From the entries below, determine the number of lines that contain "texttt". Give that number by itself.

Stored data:
==========
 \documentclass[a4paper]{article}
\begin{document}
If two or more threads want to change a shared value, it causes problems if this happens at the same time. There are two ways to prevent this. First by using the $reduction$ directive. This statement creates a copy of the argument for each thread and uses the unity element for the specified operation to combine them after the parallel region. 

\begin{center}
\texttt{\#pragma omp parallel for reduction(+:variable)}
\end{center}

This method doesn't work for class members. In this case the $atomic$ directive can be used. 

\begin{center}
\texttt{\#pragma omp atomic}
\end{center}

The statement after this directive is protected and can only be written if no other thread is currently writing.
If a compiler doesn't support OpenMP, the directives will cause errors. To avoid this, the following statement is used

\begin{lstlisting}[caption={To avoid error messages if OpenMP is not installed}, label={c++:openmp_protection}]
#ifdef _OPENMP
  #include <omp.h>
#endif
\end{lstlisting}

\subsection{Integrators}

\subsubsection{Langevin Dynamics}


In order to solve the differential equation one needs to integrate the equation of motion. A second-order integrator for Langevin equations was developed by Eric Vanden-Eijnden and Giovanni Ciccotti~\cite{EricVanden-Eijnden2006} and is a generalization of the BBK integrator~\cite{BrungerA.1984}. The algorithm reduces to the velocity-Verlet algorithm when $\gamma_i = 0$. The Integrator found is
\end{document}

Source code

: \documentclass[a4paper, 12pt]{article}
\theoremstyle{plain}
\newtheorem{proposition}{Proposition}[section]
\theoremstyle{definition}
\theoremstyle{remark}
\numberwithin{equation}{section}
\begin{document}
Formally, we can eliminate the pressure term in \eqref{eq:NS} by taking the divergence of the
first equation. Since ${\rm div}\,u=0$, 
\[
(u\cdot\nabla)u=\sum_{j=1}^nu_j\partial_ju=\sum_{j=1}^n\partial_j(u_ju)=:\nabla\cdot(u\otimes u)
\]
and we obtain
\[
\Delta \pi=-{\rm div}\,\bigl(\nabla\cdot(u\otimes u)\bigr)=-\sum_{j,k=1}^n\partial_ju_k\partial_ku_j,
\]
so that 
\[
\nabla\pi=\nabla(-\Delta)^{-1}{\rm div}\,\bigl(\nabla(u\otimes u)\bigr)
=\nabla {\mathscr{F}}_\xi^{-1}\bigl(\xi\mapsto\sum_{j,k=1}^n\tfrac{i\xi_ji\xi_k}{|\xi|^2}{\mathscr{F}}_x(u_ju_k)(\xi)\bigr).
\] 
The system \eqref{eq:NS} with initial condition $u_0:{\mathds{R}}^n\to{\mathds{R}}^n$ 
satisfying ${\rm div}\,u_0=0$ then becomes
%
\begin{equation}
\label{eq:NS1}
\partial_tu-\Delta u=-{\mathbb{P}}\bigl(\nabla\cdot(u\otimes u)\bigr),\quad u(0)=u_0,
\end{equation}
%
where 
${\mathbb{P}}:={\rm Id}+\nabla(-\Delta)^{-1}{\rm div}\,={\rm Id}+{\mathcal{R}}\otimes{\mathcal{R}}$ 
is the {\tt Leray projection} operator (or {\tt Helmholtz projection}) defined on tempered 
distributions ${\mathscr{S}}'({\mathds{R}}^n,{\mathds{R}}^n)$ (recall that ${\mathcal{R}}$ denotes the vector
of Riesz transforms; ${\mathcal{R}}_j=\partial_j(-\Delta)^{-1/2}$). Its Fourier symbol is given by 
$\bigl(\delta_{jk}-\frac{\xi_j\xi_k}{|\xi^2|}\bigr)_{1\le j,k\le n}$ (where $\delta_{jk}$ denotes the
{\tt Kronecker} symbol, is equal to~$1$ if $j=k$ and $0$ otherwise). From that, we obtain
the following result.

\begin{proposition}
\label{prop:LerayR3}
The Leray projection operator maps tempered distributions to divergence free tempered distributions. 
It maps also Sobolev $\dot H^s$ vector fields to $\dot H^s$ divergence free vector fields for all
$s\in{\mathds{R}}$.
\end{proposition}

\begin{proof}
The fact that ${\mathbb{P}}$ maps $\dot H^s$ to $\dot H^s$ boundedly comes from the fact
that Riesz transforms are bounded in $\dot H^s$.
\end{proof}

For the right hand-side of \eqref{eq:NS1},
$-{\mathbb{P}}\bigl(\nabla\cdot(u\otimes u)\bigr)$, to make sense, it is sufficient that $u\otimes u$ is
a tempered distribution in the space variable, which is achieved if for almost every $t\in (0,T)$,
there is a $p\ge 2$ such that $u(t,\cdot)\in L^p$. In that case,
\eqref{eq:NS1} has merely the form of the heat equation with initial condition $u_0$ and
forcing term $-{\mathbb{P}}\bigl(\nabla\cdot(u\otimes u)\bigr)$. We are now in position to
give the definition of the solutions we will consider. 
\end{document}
==========
Exercise answer: 2